WHAT IS NEEDED: The answer must be one number: how many lines in the data below include the string "Edita".

LISTED RECORDS:
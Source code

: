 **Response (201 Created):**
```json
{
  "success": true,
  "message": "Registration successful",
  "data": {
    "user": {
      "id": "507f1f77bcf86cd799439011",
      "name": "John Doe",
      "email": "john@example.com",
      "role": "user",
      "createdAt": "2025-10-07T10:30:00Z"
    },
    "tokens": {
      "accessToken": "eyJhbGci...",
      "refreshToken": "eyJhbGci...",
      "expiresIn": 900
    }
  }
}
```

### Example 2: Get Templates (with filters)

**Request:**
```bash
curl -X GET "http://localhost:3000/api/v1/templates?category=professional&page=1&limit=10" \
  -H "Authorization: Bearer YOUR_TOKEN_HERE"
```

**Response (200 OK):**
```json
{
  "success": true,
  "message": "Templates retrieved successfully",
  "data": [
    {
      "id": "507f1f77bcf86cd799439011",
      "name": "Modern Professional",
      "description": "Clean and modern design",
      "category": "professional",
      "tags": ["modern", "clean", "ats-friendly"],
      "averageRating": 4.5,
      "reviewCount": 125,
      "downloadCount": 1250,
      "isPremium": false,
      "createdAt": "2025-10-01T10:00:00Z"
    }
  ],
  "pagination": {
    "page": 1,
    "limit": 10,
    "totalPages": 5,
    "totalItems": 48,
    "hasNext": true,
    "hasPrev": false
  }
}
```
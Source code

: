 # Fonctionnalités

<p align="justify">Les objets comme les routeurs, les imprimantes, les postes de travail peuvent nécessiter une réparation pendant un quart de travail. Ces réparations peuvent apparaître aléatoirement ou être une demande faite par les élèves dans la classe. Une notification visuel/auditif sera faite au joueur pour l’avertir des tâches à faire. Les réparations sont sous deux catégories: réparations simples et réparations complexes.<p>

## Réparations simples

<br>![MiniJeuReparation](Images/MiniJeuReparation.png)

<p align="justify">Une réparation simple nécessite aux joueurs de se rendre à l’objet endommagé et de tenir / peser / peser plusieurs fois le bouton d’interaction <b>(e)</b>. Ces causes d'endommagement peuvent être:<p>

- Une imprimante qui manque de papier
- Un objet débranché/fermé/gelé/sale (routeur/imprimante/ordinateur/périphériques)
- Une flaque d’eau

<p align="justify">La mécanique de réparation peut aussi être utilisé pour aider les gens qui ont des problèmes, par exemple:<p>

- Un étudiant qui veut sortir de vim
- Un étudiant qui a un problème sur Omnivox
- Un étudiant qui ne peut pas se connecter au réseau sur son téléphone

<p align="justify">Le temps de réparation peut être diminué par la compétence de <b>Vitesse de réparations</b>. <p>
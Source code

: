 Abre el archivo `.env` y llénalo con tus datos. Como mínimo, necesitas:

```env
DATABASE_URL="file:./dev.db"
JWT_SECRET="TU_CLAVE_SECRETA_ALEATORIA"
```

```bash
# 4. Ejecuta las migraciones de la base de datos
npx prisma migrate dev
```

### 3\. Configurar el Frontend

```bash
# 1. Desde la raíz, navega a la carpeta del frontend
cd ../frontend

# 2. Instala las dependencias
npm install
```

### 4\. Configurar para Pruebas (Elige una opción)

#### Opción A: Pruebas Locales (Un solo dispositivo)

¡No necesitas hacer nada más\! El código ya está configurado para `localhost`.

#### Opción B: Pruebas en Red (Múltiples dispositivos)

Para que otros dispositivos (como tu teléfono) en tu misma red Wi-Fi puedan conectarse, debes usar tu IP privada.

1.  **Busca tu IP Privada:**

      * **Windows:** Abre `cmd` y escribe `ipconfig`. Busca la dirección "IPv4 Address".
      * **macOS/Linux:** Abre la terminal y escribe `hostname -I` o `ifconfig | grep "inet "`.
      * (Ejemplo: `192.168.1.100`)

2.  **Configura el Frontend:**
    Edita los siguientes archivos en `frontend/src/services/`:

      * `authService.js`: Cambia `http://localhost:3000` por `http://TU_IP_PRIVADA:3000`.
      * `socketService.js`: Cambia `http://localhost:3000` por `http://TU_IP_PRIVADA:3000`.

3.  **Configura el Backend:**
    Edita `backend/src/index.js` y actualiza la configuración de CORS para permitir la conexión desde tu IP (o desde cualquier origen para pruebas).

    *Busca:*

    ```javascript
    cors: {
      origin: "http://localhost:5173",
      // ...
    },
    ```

TASK SOLUTION: 2